### Task brief
In the records below, find every line with the word "seed" and copy it.

═════ Source material

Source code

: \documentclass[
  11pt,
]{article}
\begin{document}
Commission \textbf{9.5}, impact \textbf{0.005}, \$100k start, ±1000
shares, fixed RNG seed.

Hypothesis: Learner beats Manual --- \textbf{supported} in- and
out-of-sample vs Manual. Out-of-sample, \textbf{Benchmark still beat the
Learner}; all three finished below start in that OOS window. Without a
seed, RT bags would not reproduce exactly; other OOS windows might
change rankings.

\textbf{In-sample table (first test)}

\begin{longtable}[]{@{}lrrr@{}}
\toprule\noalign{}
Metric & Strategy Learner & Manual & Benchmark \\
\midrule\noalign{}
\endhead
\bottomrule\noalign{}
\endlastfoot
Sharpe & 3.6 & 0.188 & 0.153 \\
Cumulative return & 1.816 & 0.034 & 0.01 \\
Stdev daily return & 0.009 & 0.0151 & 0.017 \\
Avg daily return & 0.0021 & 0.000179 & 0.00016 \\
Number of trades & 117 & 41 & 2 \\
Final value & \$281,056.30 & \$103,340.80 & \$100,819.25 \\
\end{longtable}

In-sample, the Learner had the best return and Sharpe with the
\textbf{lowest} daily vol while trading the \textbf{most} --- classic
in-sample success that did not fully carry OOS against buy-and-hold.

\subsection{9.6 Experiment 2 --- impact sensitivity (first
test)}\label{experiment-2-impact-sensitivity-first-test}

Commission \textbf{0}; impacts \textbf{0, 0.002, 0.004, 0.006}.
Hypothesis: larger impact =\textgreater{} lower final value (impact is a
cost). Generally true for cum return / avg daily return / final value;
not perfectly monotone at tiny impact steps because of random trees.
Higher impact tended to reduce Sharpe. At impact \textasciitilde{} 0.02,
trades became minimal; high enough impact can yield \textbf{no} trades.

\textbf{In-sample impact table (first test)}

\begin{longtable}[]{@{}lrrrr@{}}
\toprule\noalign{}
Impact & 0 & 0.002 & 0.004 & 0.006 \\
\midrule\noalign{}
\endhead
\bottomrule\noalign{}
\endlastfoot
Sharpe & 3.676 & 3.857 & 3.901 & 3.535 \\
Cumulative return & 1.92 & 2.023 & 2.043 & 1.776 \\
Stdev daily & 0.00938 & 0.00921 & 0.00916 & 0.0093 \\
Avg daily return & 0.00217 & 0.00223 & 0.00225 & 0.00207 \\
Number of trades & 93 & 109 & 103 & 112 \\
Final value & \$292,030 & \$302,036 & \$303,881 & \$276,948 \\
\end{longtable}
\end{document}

══════════

### Task result
shares, fixed RNG seed.
seed, RT bags would not reproduce exactly; other OOS windows might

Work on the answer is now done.